[Opening EXTRACTED ENTRIES section]

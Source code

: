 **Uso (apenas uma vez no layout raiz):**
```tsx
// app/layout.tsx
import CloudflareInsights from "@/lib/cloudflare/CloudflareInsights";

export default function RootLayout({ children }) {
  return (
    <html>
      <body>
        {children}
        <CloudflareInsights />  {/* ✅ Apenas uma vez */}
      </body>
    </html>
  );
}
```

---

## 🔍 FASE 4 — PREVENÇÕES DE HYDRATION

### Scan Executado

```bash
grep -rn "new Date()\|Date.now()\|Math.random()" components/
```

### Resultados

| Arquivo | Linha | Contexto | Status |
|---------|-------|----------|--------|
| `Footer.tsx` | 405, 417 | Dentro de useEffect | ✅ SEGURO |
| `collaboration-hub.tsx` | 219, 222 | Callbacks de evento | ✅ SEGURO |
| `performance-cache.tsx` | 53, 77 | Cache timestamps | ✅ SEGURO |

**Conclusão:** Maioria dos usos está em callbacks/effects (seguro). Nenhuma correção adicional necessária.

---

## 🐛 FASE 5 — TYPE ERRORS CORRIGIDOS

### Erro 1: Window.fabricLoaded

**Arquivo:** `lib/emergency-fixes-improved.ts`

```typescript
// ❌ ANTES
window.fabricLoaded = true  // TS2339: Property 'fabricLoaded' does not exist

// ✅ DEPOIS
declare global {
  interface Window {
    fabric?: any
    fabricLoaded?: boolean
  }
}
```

[Closing EXTRACTED ENTRIES section]
[Opening EXTRACTED ENTRIES section]

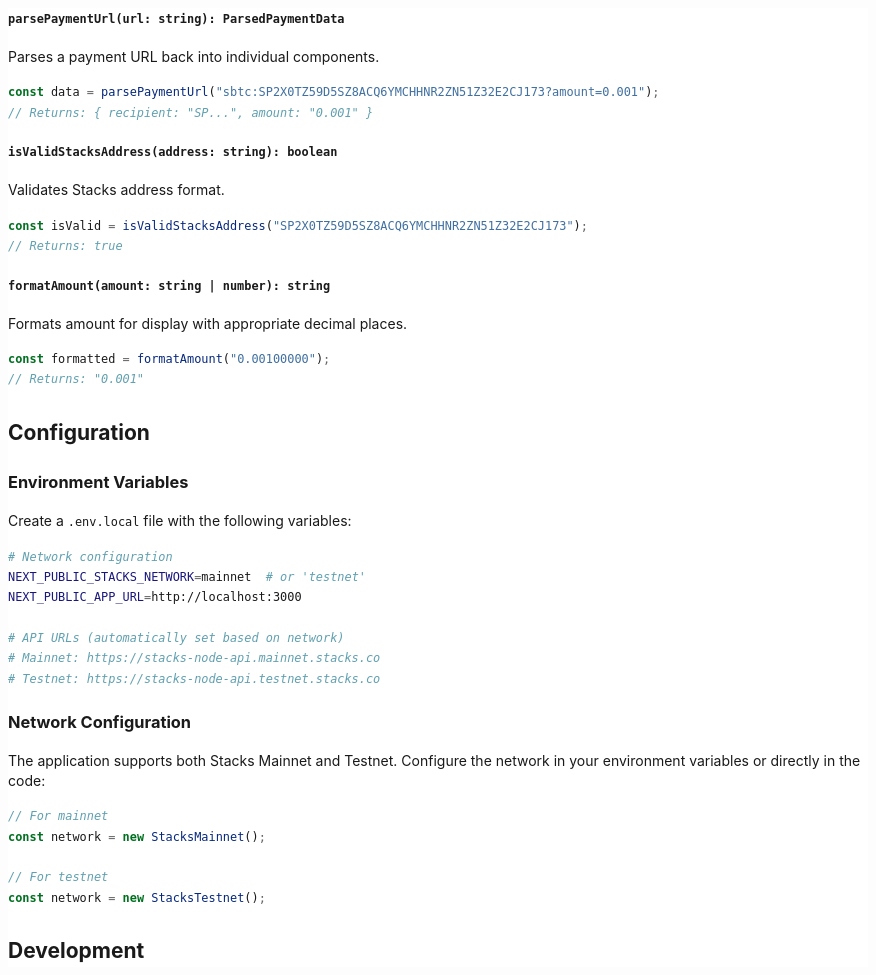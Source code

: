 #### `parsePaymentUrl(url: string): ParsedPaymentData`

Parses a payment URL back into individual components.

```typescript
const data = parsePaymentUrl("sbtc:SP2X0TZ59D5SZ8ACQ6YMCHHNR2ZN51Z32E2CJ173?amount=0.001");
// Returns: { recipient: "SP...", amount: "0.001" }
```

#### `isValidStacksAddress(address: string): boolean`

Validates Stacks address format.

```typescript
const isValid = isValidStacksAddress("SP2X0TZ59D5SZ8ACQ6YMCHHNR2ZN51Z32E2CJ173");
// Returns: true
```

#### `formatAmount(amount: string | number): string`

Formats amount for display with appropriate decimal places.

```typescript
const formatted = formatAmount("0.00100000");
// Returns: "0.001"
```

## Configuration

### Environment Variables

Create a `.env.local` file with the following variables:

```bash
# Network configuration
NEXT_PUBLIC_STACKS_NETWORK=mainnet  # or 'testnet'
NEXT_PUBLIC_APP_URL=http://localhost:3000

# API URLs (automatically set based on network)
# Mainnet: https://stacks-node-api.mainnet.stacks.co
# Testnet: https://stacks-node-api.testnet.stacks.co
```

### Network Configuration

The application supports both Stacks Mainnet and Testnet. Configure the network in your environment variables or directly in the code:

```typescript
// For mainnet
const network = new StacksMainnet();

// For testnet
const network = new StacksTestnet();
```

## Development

[Closing EXTRACTED ENTRIES section]

■ PROBLEM DETAILS: Filter the entries above down to the lines that contain "formatAmount".

■ TASK SOLUTION:
#### `formatAmount(amount: string | number): string`
const formatted = formatAmount("0.00100000");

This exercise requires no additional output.